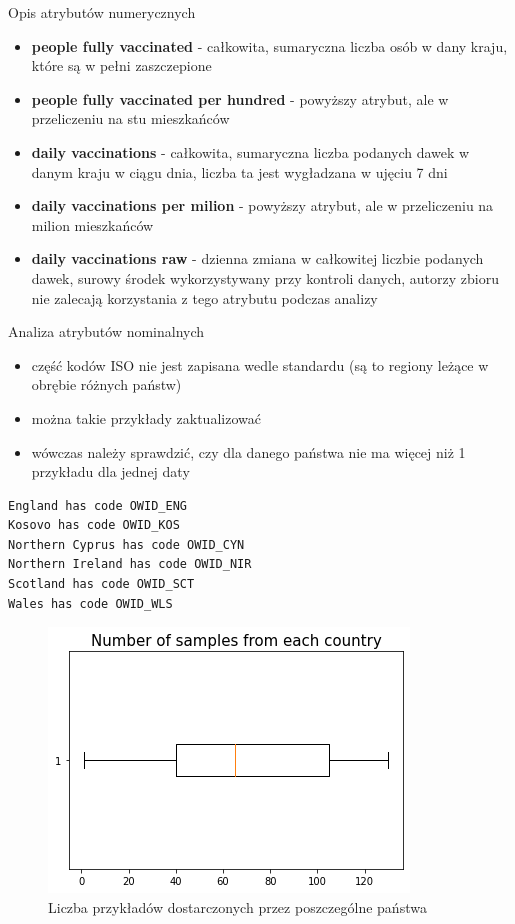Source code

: \documentclass[11pt]{beamer}
\begin{document}
\begin{frame}{Opis atrybutów numerycznych}
\begin{itemize}
	\item \textbf{people fully vaccinated} - całkowita, sumaryczna liczba osób w dany kraju, które są w pełni zaszczepione
	\item \textbf{people fully vaccinated per hundred} - powyższy atrybut, ale w przeliczeniu na stu mieszkańców
	\item \textbf{daily vaccinations} - całkowita, sumaryczna liczba podanych dawek w danym kraju w ciągu dnia, liczba ta jest wygładzana w ujęciu 7 dni
	\item \textbf{daily vaccinations per milion} - powyższy atrybut, ale w przeliczeniu na milion mieszkańców
	\item \textbf{daily vaccinations raw} - dzienna zmiana w całkowitej liczbie podanych dawek, surowy środek wykorzystywany przy kontroli danych, autorzy zbioru nie zalecają korzystania z tego atrybutu podczas analizy
\end{itemize}
\end{frame}

\begin{frame}[fragile]{Analiza atrybutów nominalnych} 
\begin{itemize}
\item część kodów ISO nie jest zapisana wedle standardu (są to regiony leżące w obrębie różnych państw)
\item można takie przykłady zaktualizować
\item wówczas należy sprawdzić, czy dla danego państwa nie ma więcej niż 1 przykładu dla jednej daty
\end{itemize}
\begin{lstlisting}
England has code OWID_ENG
Kosovo has code OWID_KOS
Northern Cyprus has code OWID_CYN
Northern Ireland has code OWID_NIR
Scotland has code OWID_SCT
Wales has code OWID_WLS
\end{lstlisting}
\end{frame}



\begin{frame}
\begin{figure}[h]
\centering
\includegraphics[scale=0.5]{../img/boxplot_of_samples.png} 
\caption{Liczba przykładów dostarczonych przez poszczególne państwa}
\label{Rys:boxplotSamples}
\end{figure}
\end{frame}
\end{document}
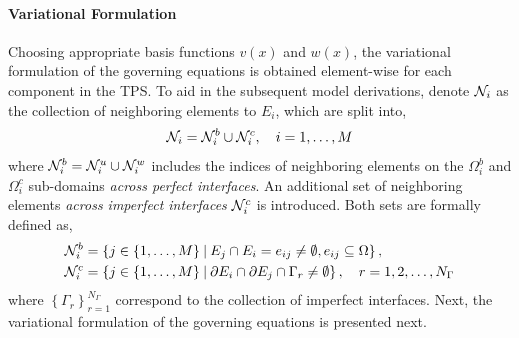 \paragraph*{Variational Formulation} Choosing appropriate basis functions $v(x)$ and $w(x)$, the variational formulation of the governing equations is obtained element-wise for each component in the TPS. To aid in the subsequent model derivations, denote $\cN_i$ as the collection of neighboring elements to $E_i$, which are split into,
\begin{equation}
    \cN_i = \cN_i^{b}\cup\cN_{i}^{c},\quad i=1,\dots,M
\end{equation}
where $\cN_i^{b}=\cN_i^u\cup\cN_i^w$ includes the indices of neighboring elements on the $\Omega_i^b$ and $\Omega_i^c$ sub-domains \emph{across perfect interfaces}. An additional set of neighboring elements \emph{across imperfect interfaces} $\cN_i^c$ is introduced. Both sets are formally defined as,
\begin{subequations}
    \begin{align}
        \cN_i^{b} &= \left\{j\in\{1,\ldots,M\} \:|\: E_j\cap E_i = e_{ij}\neq\emptyset, e_{ij}\subseteq\Omega\right\},\\
        \cN_{i}^{c} &= \left\{j\in\{1,\ldots,M\} \:|\: \partial E_i\cap \partial E_j \cap\Gamma_r \neq \emptyset\right\},\quad r=1,2,\dots,N_{\Gamma}
    \end{align}
\end{subequations}
where $\left\{\Gamma_r\right\}_{r=1}^{N_\Gamma}$ correspond to the collection of imperfect interfaces. Next, the variational formulation of the governing equations is presented next.

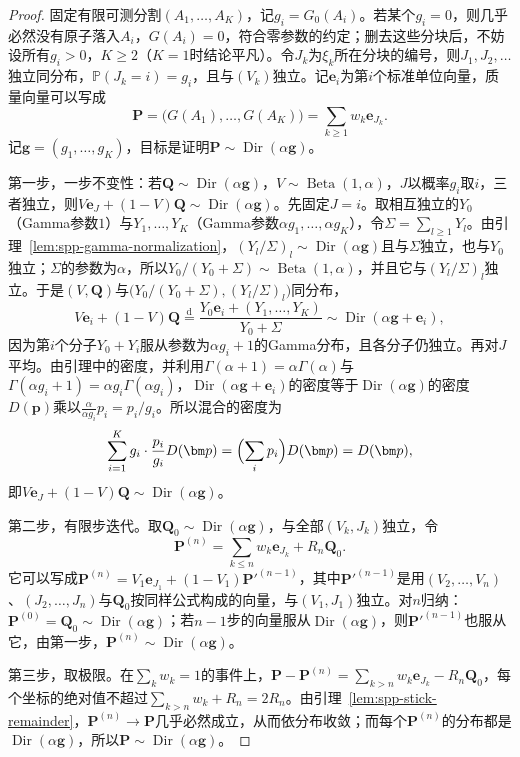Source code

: \begin{proof}
固定有限可测分割$(A_1,\ldots,A_K)$，记$g_i=G_0(A_i)$。若某个$g_i=0$，则几乎必然没有原子落入$A_i$，$G(A_i)=0$，符合零参数的约定；删去这些分块后，不妨设所有$g_i>0$，$K\ge2$（$K=1$时结论平凡）。令$J_k$为$\xi_k$所在分块的编号，则$J_1,J_2,\ldots$独立同分布，$\mathbb P(J_k=i)=g_i$，且与$(V_k)$独立。记$\bm e_i$为第$i$个标准单位向量，质量向量可以写成
\[
  \bm P=\bigl(G(A_1),\ldots,G(A_K)\bigr)=\sum_{k\ge1}w_k\bm e_{J_k}.
\]
记$\bm g=(g_1,\ldots,g_K)$，目标是证明$\bm P\sim\operatorname{Dir}(\alpha\bm g)$。

第一步，一步不变性：若$\bm Q\sim\operatorname{Dir}(\alpha\bm g)$，$V\sim\operatorname{Beta}(1,\alpha)$，$J$以概率$g_i$取$i$，三者独立，则$V\bm e_J+(1-V)\bm Q\sim\operatorname{Dir}(\alpha\bm g)$。先固定$J=i$。取相互独立的$Y_0$（Gamma参数$1$）与$Y_1,\ldots,Y_K$（Gamma参数$\alpha g_1,\ldots,\alpha g_K$），令$\Sigma=\sum_{l\ge1}Y_l$。由引理~\ref{lem:spp-gamma-normalization}，$(Y_l/\Sigma)_l\sim\operatorname{Dir}(\alpha\bm g)$且与$\Sigma$独立，也与$Y_0$独立；$\Sigma$的参数为$\alpha$，所以$Y_0/(Y_0+\Sigma)\sim\operatorname{Beta}(1,\alpha)$，并且它与$(Y_l/\Sigma)_l$独立。于是$(V,\bm Q)$与$\bigl(Y_0/(Y_0+\Sigma),(Y_l/\Sigma)_l\bigr)$同分布，
\[
  V\bm e_i+(1-V)\bm Q\overset{\mathrm d}{=}\frac{Y_0\bm e_i+(Y_1,\ldots,Y_K)}{Y_0+\Sigma}\sim\operatorname{Dir}(\alpha\bm g+\bm e_i),
\]
因为第$i$个分子$Y_0+Y_i$服从参数为$\alpha g_i+1$的Gamma分布，且各分子仍独立。再对$J$平均。由引理中的密度，并利用$\Gamma(\alpha+1)=\alpha\Gamma(\alpha)$与$\Gamma(\alpha g_i+1)=\alpha g_i\Gamma(\alpha g_i)$，$\operatorname{Dir}(\alpha\bm g+\bm e_i)$的密度等于$\operatorname{Dir}(\alpha\bm g)$的密度$D(\bm p)$乘以$\frac{\alpha}{\alpha g_i}p_i=p_i/g_i$。所以混合的密度为
\[
  \sum_{i=1}^Kg_i\cdot\frac{p_i}{g_i}D(\bm p)=\Bigl(\sum_ip_i\Bigr)D(\bm p)=D(\bm p),
\]
即$V\bm e_J+(1-V)\bm Q\sim\operatorname{Dir}(\alpha\bm g)$。

第二步，有限步迭代。取$\bm Q_0\sim\operatorname{Dir}(\alpha\bm g)$，与全部$(V_k,J_k)$独立，令
\[
  \bm P^{(n)}=\sum_{k\le n}w_k\bm e_{J_k}+R_n\bm Q_0 .
\]
它可以写成$\bm P^{(n)}=V_1\bm e_{J_1}+(1-V_1)\bm P'^{(n-1)}$，其中$\bm P'^{(n-1)}$是用$(V_2,\ldots,V_n)$、$(J_2,\ldots,J_n)$与$\bm Q_0$按同样公式构成的向量，与$(V_1,J_1)$独立。对$n$归纳：$\bm P^{(0)}=\bm Q_0\sim\operatorname{Dir}(\alpha\bm g)$；若$n-1$步的向量服从$\operatorname{Dir}(\alpha\bm g)$，则$\bm P'^{(n-1)}$也服从它，由第一步，$\bm P^{(n)}\sim\operatorname{Dir}(\alpha\bm g)$。

第三步，取极限。在$\sum_kw_k=1$的事件上，$\bm P-\bm P^{(n)}=\sum_{k>n}w_k\bm e_{J_k}-R_n\bm Q_0$，每个坐标的绝对值不超过$\sum_{k>n}w_k+R_n=2R_n$。由引理~\ref{lem:spp-stick-remainder}，$\bm P^{(n)}\to\bm P$几乎必然成立，从而依分布收敛；而每个$\bm P^{(n)}$的分布都是$\operatorname{Dir}(\alpha\bm g)$，所以$\bm P\sim\operatorname{Dir}(\alpha\bm g)$。
\end{proof}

- TASK STATEMENT
When you reproduce the entries above, keep every word exactly and leave out each picture.

- EXPECTED ANSWER
Source code

: \documentclass[11pt]{beamer}
\begin{document}
\begin{frame}{Opis atrybutów numerycznych}
\begin{itemize}
	\item \textbf{people fully vaccinated} - całkowita, sumaryczna liczba osób w dany kraju, które są w pełni zaszczepione
	\item \textbf{people fully vaccinated per hundred} - powyższy atrybut, ale w przeliczeniu na stu mieszkańców
	\item \textbf{daily vaccinations} - całkowita, sumaryczna liczba podanych dawek w danym kraju w ciągu dnia, liczba ta jest wygładzana w ujęciu 7 dni
	\item \textbf{daily vaccinations per milion} - powyższy atrybut, ale w przeliczeniu na milion mieszkańców
	\item \textbf{daily vaccinations raw} - dzienna zmiana w całkowitej liczbie podanych dawek, surowy środek wykorzystywany przy kontroli danych, autorzy zbioru nie zalecają korzystania z tego atrybutu podczas analizy
\end{itemize}
\end{frame}

\begin{frame}[fragile]{Analiza atrybutów nominalnych} 
\begin{itemize}
\item część kodów ISO nie jest zapisana wedle standardu (są to regiony leżące w obrębie różnych państw)
\item można takie przykłady zaktualizować
\item wówczas należy sprawdzić, czy dla danego państwa nie ma więcej niż 1 przykładu dla jednej daty
\end{itemize}
\begin{lstlisting}
England has code OWID_ENG
Kosovo has code OWID_KOS
Northern Cyprus has code OWID_CYN
Northern Ireland has code OWID_NIR
Scotland has code OWID_SCT
Wales has code OWID_WLS
\end{lstlisting}
\end{frame}



\begin{frame}
\begin{figure}[h]
\centering
\includegraphics[scale=0.5]{../img/boxplot_of_samples.png} 
\caption{Liczba przykładów dostarczonych przez poszczególne państwa}
\label{Rys:boxplotSamples}
\end{figure}
\end{frame}
\end{document}
 \paragraph*{Variational Formulation} Choosing appropriate basis functions $v(x)$ and $w(x)$, the variational formulation of the governing equations is obtained element-wise for each component in the TPS. To aid in the subsequent model derivations, denote $\cN_i$ as the collection of neighboring elements to $E_i$, which are split into,
\begin{equation}
    \cN_i = \cN_i^{b}\cup\cN_{i}^{c},\quad i=1,\dots,M
\end{equation}
where $\cN_i^{b}=\cN_i^u\cup\cN_i^w$ includes the indices of neighboring elements on the $\Omega_i^b$ and $\Omega_i^c$ sub-domains \emph{across perfect interfaces}. An additional set of neighboring elements \emph{across imperfect interfaces} $\cN_i^c$ is introduced. Both sets are formally defined as,
\begin{subequations}
    \begin{align}
        \cN_i^{b} &= \left\{j\in\{1,\ldots,M\} \:|\: E_j\cap E_i = e_{ij}\neq\emptyset, e_{ij}\subseteq\Omega\right\},\\
        \cN_{i}^{c} &= \left\{j\in\{1,\ldots,M\} \:|\: \partial E_i\cap \partial E_j \cap\Gamma_r \neq \emptyset\right\},\quad r=1,2,\dots,N_{\Gamma}
    \end{align}
\end{subequations}
where $\left\{\Gamma_r\right\}_{r=1}^{N_\Gamma}$ correspond to the collection of imperfect interfaces. Next, the variational formulation of the governing equations is presented next.

Source code

: \begin{proof}
固定有限可测分割$(A_1,\ldots,A_K)$，记$g_i=G_0(A_i)$。若某个$g_i=0$，则几乎必然没有原子落入$A_i$，$G(A_i)=0$，符合零参数的约定；删去这些分块后，不妨设所有$g_i>0$，$K\ge2$（$K=1$时结论平凡）。令$J_k$为$\xi_k$所在分块的编号，则$J_1,J_2,\ldots$独立同分布，$\mathbb P(J_k=i)=g_i$，且与$(V_k)$独立。记$\bm e_i$为第$i$个标准单位向量，质量向量可以写成
\[
  \bm P=\bigl(G(A_1),\ldots,G(A_K)\bigr)=\sum_{k\ge1}w_k\bm e_{J_k}.
\]
记$\bm g=(g_1,\ldots,g_K)$，目标是证明$\bm P\sim\operatorname{Dir}(\alpha\bm g)$。

第一步，一步不变性：若$\bm Q\sim\operatorname{Dir}(\alpha\bm g)$，$V\sim\operatorname{Beta}(1,\alpha)$，$J$以概率$g_i$取$i$，三者独立，则$V\bm e_J+(1-V)\bm Q\sim\operatorname{Dir}(\alpha\bm g)$。先固定$J=i$。取相互独立的$Y_0$（Gamma参数$1$）与$Y_1,\ldots,Y_K$（Gamma参数$\alpha g_1,\ldots,\alpha g_K$），令$\Sigma=\sum_{l\ge1}Y_l$。由引理~\ref{lem:spp-gamma-normalization}，$(Y_l/\Sigma)_l\sim\operatorname{Dir}(\alpha\bm g)$且与$\Sigma$独立，也与$Y_0$独立；$\Sigma$的参数为$\alpha$，所以$Y_0/(Y_0+\Sigma)\sim\operatorname{Beta}(1,\alpha)$，并且它与$(Y_l/\Sigma)_l$独立。于是$(V,\bm Q)$与$\bigl(Y_0/(Y_0+\Sigma),(Y_l/\Sigma)_l\bigr)$同分布，
\[
  V\bm e_i+(1-V)\bm Q\overset{\mathrm d}{=}\frac{Y_0\bm e_i+(Y_1,\ldots,Y_K)}{Y_0+\Sigma}\sim\operatorname{Dir}(\alpha\bm g+\bm e_i),
\]
因为第$i$个分子$Y_0+Y_i$服从参数为$\alpha g_i+1$的Gamma分布，且各分子仍独立。再对$J$平均。由引理中的密度，并利用$\Gamma(\alpha+1)=\alpha\Gamma(\alpha)$与$\Gamma(\alpha g_i+1)=\alpha g_i\Gamma(\alpha g_i)$，$\operatorname{Dir}(\alpha\bm g+\bm e_i)$的密度等于$\operatorname{Dir}(\alpha\bm g)$的密度$D(\bm p)$乘以$\frac{\alpha}{\alpha g_i}p_i=p_i/g_i$。所以混合的密度为
\[
  \sum_{i=1}^Kg_i\cdot\frac{p_i}{g_i}D(\bm p)=\Bigl(\sum_ip_i\Bigr)D(\bm p)=D(\bm p),
\]
即$V\bm e_J+(1-V)\bm Q\sim\operatorname{Dir}(\alpha\bm g)$。

第二步，有限步迭代。取$\bm Q_0\sim\operatorname{Dir}(\alpha\bm g)$，与全部$(V_k,J_k)$独立，令
\[
  \bm P^{(n)}=\sum_{k\le n}w_k\bm e_{J_k}+R_n\bm Q_0 .
\]
它可以写成$\bm P^{(n)}=V_1\bm e_{J_1}+(1-V_1)\bm P'^{(n-1)}$，其中$\bm P'^{(n-1)}$是用$(V_2,\ldots,V_n)$、$(J_2,\ldots,J_n)$与$\bm Q_0$按同样公式构成的向量，与$(V_1,J_1)$独立。对$n$归纳：$\bm P^{(0)}=\bm Q_0\sim\operatorname{Dir}(\alpha\bm g)$；若$n-1$步的向量服从$\operatorname{Dir}(\alpha\bm g)$，则$\bm P'^{(n-1)}$也服从它，由第一步，$\bm P^{(n)}\sim\operatorname{Dir}(\alpha\bm g)$。

第三步，取极限。在$\sum_kw_k=1$的事件上，$\bm P-\bm P^{(n)}=\sum_{k>n}w_k\bm e_{J_k}-R_n\bm Q_0$，每个坐标的绝对值不超过$\sum_{k>n}w_k+R_n=2R_n$。由引理~\ref{lem:spp-stick-remainder}，$\bm P^{(n)}\to\bm P$几乎必然成立，从而依分布收敛；而每个$\bm P^{(n)}$的分布都是$\operatorname{Dir}(\alpha\bm g)$，所以$\bm P\sim\operatorname{Dir}(\alpha\bm g)$。
\end{proof}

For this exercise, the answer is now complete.